Stored data entries:
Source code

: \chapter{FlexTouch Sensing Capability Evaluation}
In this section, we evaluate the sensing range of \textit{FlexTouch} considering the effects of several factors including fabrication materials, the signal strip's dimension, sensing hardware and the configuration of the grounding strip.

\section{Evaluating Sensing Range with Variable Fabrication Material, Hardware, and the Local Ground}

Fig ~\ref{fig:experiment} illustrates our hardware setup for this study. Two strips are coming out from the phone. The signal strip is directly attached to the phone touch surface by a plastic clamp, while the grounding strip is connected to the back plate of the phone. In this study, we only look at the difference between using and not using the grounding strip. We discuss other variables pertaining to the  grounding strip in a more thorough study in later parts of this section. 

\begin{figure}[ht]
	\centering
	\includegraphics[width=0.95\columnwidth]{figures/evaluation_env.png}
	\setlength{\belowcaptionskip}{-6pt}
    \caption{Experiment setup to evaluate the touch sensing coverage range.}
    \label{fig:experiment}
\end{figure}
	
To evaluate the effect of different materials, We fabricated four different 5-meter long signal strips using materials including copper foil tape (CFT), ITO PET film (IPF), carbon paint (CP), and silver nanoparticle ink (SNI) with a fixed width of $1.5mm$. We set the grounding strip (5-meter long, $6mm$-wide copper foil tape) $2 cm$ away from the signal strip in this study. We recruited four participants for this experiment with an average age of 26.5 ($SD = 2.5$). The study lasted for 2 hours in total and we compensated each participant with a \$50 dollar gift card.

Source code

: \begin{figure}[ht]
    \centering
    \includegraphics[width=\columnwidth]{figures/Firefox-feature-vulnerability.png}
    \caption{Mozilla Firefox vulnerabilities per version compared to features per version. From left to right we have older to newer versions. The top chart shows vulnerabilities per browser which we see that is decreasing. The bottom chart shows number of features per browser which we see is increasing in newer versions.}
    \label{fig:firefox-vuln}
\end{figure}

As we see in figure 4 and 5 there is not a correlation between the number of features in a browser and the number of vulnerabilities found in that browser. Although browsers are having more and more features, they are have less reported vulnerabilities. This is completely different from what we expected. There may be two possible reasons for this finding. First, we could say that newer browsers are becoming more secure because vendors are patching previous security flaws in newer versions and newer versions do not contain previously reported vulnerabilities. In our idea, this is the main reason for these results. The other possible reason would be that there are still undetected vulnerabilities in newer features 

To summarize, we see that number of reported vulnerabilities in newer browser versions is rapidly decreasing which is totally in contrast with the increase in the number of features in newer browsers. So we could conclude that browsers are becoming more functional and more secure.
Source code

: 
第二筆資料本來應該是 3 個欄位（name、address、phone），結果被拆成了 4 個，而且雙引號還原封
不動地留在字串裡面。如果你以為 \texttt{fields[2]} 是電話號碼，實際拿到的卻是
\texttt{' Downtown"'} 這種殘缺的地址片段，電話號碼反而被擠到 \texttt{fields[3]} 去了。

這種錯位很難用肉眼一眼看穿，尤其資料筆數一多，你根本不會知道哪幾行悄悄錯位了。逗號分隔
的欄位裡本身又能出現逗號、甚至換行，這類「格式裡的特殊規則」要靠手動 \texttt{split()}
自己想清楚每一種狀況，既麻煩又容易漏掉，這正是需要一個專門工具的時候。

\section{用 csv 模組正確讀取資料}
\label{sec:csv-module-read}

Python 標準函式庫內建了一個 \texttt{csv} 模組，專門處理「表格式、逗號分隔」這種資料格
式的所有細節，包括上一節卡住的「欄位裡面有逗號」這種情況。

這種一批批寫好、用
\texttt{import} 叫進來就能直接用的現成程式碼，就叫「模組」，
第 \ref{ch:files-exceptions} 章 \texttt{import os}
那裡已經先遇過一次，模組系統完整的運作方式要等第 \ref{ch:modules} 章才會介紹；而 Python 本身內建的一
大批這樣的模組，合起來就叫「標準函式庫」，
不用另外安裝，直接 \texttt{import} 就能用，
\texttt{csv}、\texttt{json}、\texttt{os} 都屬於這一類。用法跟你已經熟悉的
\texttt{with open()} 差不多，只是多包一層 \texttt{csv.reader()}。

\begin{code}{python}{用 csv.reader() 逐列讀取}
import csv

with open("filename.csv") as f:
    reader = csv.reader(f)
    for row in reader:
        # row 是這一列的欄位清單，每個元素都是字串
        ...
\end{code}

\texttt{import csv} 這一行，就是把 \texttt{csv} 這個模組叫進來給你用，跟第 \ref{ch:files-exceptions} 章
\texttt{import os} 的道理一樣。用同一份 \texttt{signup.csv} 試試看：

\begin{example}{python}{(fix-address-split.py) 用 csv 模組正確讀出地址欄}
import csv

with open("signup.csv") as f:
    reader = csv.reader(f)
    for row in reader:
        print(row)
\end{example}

■ **What the exercise asks**: Reproduce every line of the data so that nothing differs from the original.

■ **Solution below**:
Source code

: \chapter{FlexTouch Sensing Capability Evaluation}
In this section, we evaluate the sensing range of \textit{FlexTouch} considering the effects of several factors including fabrication materials, the signal strip's dimension, sensing hardware and the configuration of the grounding strip.

\section{Evaluating Sensing Range with Variable Fabrication Material, Hardware, and the Local Ground}

Fig ~\ref{fig:experiment} illustrates our hardware setup for this study. Two strips are coming out from the phone. The signal strip is directly attached to the phone touch surface by a plastic clamp, while the grounding strip is connected to the back plate of the phone. In this study, we only look at the difference between using and not using the grounding strip. We discuss other variables pertaining to the  grounding strip in a more thorough study in later parts of this section. 

\begin{figure}[ht]
	\centering
	\includegraphics[width=0.95\columnwidth]{figures/evaluation_env.png}
	\setlength{\belowcaptionskip}{-6pt}
    \caption{Experiment setup to evaluate the touch sensing coverage range.}
    \label{fig:experiment}
\end{figure}
	
To evaluate the effect of different materials, We fabricated four different 5-meter long signal strips using materials including copper foil tape (CFT), ITO PET film (IPF), carbon paint (CP), and silver nanoparticle ink (SNI) with a fixed width of $1.5mm$. We set the grounding strip (5-meter long, $6mm$-wide copper foil tape) $2 cm$ away from the signal strip in this study. We recruited four participants for this experiment with an average age of 26.5 ($SD = 2.5$). The study lasted for 2 hours in total and we compensated each participant with a \$50 dollar gift card.

Source code

: \begin{figure}[ht]
    \centering
    \includegraphics[width=\columnwidth]{figures/Firefox-feature-vulnerability.png}
    \caption{Mozilla Firefox vulnerabilities per version compared to features per version. From left to right we have older to newer versions. The top chart shows vulnerabilities per browser which we see that is decreasing. The bottom chart shows number of features per browser which we see is increasing in newer versions.}
    \label{fig:firefox-vuln}
\end{figure}

As we see in figure 4 and 5 there is not a correlation between the number of features in a browser and the number of vulnerabilities found in that browser. Although browsers are having more and more features, they are have less reported vulnerabilities. This is completely different from what we expected. There may be two possible reasons for this finding. First, we could say that newer browsers are becoming more secure because vendors are patching previous security flaws in newer versions and newer versions do not contain previously reported vulnerabilities. In our idea, this is the main reason for these results. The other possible reason would be that there are still undetected vulnerabilities in newer features 

To summarize, we see that number of reported vulnerabilities in newer browser versions is rapidly decreasing which is totally in contrast with the increase in the number of features in newer browsers. So we could conclude that browsers are becoming more functional and more secure.
Source code

: 
第二筆資料本來應該是 3 個欄位（name、address、phone），結果被拆成了 4 個，而且雙引號還原封
不動地留在字串裡面。如果你以為 \texttt{fields[2]} 是電話號碼，實際拿到的卻是
\texttt{' Downtown"'} 這種殘缺的地址片段，電話號碼反而被擠到 \texttt{fields[3]} 去了。

這種錯位很難用肉眼一眼看穿，尤其資料筆數一多，你根本不會知道哪幾行悄悄錯位了。逗號分隔
的欄位裡本身又能出現逗號、甚至換行，這類「格式裡的特殊規則」要靠手動 \texttt{split()}
自己想清楚每一種狀況，既麻煩又容易漏掉，這正是需要一個專門工具的時候。

\section{用 csv 模組正確讀取資料}
\label{sec:csv-module-read}

Python 標準函式庫內建了一個 \texttt{csv} 模組，專門處理「表格式、逗號分隔」這種資料格
式的所有細節，包括上一節卡住的「欄位裡面有逗號」這種情況。

這種一批批寫好、用
\texttt{import} 叫進來就能直接用的現成程式碼，就叫「模組」，
第 \ref{ch:files-exceptions} 章 \texttt{import os}
那裡已經先遇過一次，模組系統完整的運作方式要等第 \ref{ch:modules} 章才會介紹；而 Python 本身內建的一
大批這樣的模組，合起來就叫「標準函式庫」，
不用另外安裝，直接 \texttt{import} 就能用，
\texttt{csv}、\texttt{json}、\texttt{os} 都屬於這一類。用法跟你已經熟悉的
\texttt{with open()} 差不多，只是多包一層 \texttt{csv.reader()}。

\begin{code}{python}{用 csv.reader() 逐列讀取}
import csv

with open("filename.csv") as f:
    reader = csv.reader(f)
    for row in reader:
        # row 是這一列的欄位清單，每個元素都是字串
        ...
\end{code}

\texttt{import csv} 這一行，就是把 \texttt{csv} 這個模組叫進來給你用，跟第 \ref{ch:files-exceptions} 章
\texttt{import os} 的道理一樣。用同一份 \texttt{signup.csv} 試試看：

\begin{example}{python}{(fix-address-split.py) 用 csv 模組正確讀出地址欄}
import csv

with open("signup.csv") as f:
    reader = csv.reader(f)
    for row in reader:
        print(row)
\end{example}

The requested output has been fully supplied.